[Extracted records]

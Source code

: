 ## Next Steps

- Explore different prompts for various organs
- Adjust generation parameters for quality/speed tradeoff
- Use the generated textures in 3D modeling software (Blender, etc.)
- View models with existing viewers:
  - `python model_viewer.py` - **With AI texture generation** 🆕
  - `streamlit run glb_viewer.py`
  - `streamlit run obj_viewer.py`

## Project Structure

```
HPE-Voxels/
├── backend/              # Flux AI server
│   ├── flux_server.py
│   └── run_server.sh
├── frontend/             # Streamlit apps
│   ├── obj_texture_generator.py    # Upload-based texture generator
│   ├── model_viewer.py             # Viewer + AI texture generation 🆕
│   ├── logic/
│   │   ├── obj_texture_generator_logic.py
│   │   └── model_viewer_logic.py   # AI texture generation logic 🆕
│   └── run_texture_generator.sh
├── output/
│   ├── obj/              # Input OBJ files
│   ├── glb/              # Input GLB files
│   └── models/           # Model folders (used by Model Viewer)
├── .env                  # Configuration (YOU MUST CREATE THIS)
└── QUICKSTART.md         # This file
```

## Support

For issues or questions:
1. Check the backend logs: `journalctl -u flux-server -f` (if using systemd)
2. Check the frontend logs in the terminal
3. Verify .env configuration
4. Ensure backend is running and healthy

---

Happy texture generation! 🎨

* _Task statement_
Pull every line containing "Check" from the data.

* _Result for this task_
1. Check the backend logs: `journalctl -u flux-server -f` (if using systemd)
2. Check the frontend logs in the terminal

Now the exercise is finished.